> **How to complete this task**: Lines before the one containing "- Valid Country Codes" are excluded; reproduce that line and all lines after it in the entries below, exactly.

> **The records**:
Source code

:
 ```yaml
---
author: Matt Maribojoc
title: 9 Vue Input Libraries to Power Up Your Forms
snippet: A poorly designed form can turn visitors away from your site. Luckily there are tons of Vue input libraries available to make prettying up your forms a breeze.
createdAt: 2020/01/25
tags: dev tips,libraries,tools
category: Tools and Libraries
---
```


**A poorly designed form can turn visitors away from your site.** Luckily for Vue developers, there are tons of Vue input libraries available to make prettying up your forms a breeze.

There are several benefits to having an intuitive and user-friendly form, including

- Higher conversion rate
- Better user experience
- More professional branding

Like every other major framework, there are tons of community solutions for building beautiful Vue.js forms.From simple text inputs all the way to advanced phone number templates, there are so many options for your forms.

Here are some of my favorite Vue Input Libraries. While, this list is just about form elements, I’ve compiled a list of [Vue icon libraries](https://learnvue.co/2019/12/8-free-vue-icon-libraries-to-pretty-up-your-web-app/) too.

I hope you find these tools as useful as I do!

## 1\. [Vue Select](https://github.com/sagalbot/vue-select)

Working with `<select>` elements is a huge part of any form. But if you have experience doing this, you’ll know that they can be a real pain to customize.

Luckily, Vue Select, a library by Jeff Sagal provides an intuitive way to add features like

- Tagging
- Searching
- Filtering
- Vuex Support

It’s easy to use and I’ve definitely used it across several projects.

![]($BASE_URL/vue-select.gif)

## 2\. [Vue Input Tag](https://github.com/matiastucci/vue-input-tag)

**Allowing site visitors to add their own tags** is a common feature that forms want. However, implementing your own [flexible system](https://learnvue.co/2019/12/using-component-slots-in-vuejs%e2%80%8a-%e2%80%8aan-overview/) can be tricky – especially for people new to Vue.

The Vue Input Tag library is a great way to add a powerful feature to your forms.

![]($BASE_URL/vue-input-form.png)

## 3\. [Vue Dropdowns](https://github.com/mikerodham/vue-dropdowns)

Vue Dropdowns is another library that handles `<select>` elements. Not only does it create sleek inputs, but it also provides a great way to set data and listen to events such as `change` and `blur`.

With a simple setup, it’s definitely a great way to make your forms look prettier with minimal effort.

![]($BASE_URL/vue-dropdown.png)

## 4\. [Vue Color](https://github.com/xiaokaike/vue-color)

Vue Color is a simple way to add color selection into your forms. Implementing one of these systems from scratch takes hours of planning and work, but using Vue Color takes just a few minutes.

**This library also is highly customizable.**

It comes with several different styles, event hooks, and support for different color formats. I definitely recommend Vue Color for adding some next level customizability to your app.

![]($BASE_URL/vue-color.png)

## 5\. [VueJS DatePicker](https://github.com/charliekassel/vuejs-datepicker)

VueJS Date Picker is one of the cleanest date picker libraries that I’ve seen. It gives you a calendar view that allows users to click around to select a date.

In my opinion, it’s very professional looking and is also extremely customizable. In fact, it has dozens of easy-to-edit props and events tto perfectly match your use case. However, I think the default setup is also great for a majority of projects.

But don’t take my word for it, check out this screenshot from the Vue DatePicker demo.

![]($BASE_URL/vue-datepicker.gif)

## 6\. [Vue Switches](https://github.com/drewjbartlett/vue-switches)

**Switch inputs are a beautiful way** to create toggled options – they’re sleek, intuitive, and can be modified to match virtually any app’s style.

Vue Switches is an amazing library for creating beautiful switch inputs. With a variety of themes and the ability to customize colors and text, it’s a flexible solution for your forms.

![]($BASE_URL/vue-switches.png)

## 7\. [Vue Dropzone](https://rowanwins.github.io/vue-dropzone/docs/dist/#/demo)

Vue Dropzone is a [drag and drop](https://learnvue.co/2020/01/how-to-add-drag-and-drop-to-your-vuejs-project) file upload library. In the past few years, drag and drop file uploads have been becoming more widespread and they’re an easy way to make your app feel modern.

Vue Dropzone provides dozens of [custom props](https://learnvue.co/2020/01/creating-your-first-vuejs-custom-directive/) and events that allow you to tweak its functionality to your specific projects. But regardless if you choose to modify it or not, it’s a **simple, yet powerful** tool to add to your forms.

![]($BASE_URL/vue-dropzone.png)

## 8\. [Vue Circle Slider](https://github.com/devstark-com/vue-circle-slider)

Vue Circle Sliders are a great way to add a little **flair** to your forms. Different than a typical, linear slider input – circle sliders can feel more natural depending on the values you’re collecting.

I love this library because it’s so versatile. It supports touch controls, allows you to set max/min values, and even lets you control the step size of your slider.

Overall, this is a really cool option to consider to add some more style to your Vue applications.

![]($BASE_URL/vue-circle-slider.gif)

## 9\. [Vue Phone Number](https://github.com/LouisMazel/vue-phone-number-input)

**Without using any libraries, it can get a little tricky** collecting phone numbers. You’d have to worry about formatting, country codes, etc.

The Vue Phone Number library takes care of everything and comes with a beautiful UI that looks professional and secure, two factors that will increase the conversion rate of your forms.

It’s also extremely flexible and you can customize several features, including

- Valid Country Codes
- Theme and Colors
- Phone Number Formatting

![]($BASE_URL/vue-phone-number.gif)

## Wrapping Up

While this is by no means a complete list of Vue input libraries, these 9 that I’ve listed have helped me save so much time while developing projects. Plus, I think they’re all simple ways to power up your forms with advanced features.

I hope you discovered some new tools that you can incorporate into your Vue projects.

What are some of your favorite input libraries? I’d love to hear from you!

> **Written response**:
- Valid Country Codes
- Theme and Colors
- Phone Number Formatting

![]($BASE_URL/vue-phone-number.gif)

## Wrapping Up

While this is by no means a complete list of Vue input libraries, these 9 that I’ve listed have helped me save so much time while developing projects. Plus, I think they’re all simple ways to power up your forms with advanced features.

I hope you discovered some new tools that you can incorporate into your Vue projects.

What are some of your favorite input libraries? I’d love to hear from you!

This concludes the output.